**Data:**
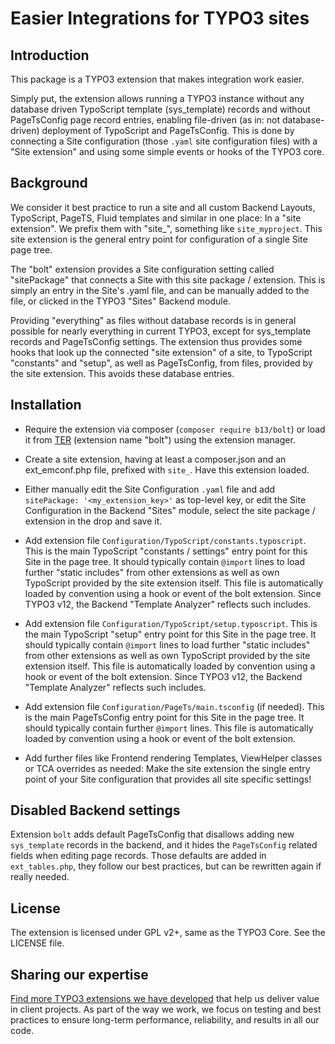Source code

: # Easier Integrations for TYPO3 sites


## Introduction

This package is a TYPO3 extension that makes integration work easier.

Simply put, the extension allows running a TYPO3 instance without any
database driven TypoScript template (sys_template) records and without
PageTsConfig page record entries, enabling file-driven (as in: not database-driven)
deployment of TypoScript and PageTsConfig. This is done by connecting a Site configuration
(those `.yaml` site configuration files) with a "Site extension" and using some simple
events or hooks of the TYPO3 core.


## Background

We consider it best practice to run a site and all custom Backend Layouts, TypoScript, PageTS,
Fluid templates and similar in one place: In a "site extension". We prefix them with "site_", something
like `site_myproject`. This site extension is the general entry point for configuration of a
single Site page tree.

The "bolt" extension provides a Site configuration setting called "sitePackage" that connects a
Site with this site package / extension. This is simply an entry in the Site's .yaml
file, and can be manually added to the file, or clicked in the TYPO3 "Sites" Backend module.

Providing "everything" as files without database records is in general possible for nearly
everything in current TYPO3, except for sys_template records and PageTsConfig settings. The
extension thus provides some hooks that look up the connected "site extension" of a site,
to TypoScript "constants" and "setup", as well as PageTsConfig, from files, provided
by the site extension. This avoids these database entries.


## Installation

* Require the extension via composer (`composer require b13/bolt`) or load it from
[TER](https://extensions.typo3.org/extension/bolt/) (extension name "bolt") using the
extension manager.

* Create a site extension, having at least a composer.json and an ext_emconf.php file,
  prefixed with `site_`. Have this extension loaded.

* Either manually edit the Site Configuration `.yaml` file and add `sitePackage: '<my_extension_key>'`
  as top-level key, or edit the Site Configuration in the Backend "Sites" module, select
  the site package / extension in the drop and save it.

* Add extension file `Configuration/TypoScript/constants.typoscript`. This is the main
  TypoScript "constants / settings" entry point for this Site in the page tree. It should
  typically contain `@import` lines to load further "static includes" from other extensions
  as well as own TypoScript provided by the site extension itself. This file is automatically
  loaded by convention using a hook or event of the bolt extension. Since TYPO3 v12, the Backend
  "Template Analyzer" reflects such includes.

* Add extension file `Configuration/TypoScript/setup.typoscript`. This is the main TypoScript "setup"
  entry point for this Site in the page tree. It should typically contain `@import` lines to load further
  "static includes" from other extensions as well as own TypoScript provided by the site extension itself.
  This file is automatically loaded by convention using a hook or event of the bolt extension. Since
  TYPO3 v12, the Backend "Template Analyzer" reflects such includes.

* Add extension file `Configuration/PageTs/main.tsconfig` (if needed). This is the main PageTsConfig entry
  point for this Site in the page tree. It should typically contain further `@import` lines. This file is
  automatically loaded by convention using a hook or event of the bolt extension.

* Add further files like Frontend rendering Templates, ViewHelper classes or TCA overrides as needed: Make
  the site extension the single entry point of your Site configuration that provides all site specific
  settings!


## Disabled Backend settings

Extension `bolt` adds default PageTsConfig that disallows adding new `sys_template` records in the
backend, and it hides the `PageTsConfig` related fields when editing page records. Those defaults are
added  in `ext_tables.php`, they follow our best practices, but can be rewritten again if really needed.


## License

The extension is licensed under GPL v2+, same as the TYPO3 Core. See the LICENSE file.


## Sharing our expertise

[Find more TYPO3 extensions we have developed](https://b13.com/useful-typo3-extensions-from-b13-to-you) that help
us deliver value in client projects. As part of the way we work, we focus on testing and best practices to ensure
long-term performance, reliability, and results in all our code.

**Task instructions:** From the entries above, write out only the lines starting at the line that holds "using some simple" and ending at the line that holds "Either manually edit", keeping both and matching them exactly.

**Response:**
(those `.yaml` site configuration files) with a "Site extension" and using some simple
events or hooks of the TYPO3 core.


## Background

We consider it best practice to run a site and all custom Backend Layouts, TypoScript, PageTS,
Fluid templates and similar in one place: In a "site extension". We prefix them with "site_", something
like `site_myproject`. This site extension is the general entry point for configuration of a
single Site page tree.

The "bolt" extension provides a Site configuration setting called "sitePackage" that connects a
Site with this site package / extension. This is simply an entry in the Site's .yaml
file, and can be manually added to the file, or clicked in the TYPO3 "Sites" Backend module.

Providing "everything" as files without database records is in general possible for nearly
everything in current TYPO3, except for sys_template records and PageTsConfig settings. The
extension thus provides some hooks that look up the connected "site extension" of a site,
to TypoScript "constants" and "setup", as well as PageTsConfig, from files, provided
by the site extension. This avoids these database entries.


## Installation

* Require the extension via composer (`composer require b13/bolt`) or load it from
[TER](https://extensions.typo3.org/extension/bolt/) (extension name "bolt") using the
extension manager.

* Create a site extension, having at least a composer.json and an ext_emconf.php file,
  prefixed with `site_`. Have this extension loaded.

* Either manually edit the Site Configuration `.yaml` file and add `sitePackage: '<my_extension_key>'`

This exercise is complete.